The personal element does matter, yes, but there are other things you want to consider as well, like environment. This doesn’t mean investing in something like a pool table or some type of feng shui, but the basic. One of the best things you can do is work on keeping your workplace clean and organized as best as possible, even if it means enlisting a professional cleaning service. The payoff here comes in many forms.
While this first concern may not apply in an office environment, it’s important that we take the time to talk about cleaning a workplace and hazards. OSHA defines an occupational hazard as anything in the workplace that may cause harm. To clarify, chances are that not keeping a clean office won’t probably cause a hazard in some situations. What it may do, though, is obscure a potential hazard so you aren’t aware of it until it is too late. For example, let’s say you’re stacking a set of boxes as storage in an unused office. If you don’t properly clean the area and an employee goes in there, that stack may fall, causing a potential injury. Slipping hazards from liquids are also something to consider.

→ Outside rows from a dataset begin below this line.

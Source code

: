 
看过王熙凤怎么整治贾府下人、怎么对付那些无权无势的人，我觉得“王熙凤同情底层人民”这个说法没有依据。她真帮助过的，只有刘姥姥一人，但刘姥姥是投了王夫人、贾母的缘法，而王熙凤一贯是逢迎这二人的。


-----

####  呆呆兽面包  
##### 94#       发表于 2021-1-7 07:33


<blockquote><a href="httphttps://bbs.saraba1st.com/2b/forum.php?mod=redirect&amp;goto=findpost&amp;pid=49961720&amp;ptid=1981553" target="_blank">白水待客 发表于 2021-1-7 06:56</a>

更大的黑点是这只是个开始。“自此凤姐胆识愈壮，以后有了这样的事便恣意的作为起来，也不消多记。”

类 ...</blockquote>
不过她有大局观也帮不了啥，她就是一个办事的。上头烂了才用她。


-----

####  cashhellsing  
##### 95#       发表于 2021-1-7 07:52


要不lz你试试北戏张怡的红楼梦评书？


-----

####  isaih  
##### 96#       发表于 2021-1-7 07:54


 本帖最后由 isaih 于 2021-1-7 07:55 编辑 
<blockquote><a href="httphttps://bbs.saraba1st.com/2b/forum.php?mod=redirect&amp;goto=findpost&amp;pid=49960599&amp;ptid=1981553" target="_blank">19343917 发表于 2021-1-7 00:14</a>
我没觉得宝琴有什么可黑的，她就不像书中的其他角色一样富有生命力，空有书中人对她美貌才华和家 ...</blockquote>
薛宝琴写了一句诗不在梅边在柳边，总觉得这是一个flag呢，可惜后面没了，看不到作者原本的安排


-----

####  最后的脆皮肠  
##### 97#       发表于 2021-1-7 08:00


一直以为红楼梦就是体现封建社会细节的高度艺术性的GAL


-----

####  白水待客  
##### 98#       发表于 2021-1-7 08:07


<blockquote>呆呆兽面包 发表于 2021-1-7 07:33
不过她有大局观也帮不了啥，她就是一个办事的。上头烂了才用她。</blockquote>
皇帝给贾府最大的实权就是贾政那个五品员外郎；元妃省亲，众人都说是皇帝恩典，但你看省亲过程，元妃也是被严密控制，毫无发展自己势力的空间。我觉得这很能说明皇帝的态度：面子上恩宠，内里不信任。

This is an extreme example though. When it comes to office cleanliness, the biggest cost when it comes to not paying enough attention is probably going to be illness, especially in scenarios like flu season. Don’t believe that sick days can impact your business? Statistics show that sick days cost businesses more than $225 billion dollars each year and result in 54% loss in productivity. That’s a pretty heavy cost no business owner wants to shoulder. What can you do? Make sure that daily disinfecting, vacuuming, and sanitizing are priorities for your cleaning team.
Your employees don’t have to take a day off to feel the effects of an unclean environment. Cleaning products reduce the number of allergens in the air. An employee with an allergic reaction probably won’t feel the need to go home, but symptoms like itchy eyes, runny nose, and congestion will likely leave them miserable, and only working at a fraction of their full potential.
This is a major part of keeping a clean workplace, but there are also more low-key benefits that can pay off in a lot of ways. For example, for many businesses, a major part of bringing in new clients is meeting with them in person. After all, wouldn’t you rather deal with someone face-to-face? If this includes bringing them to your workplace, then your workplace suddenly becomes an extension of your brand. If someone sees a dirty workplace, the questions start flying through their head? Does this person not care about their business? Are they not doing well enough to afford proper cleaning? If they can’t keep a clean space, how will they treat our potential partnership? All of these are the last things you want a potential client or partner to have on their mind.
It’s also important to keep your employees in mind as well. Many of the same issues a client sees apply to them. A well-maintained workplace helps keep your employees at their most productive and happy as well. After all, they spend an average of eight hours a day there. Don’t they deserve to have a clean space? In addition, if they feel the need to work to clean their space, that’s time going away from their work. If they feel unhappy or distracted from their work due to a bad environment, that may spill into their interaction with clients and customers.
Cleanliness may not be the first thing on your mind as an employer, but time lost due to illness is money out of your pockets. All the more reason to make sure you invest in cleaning your workplace the same way that you may buy new desks or pay for a seminar in order to get the most out of your employees.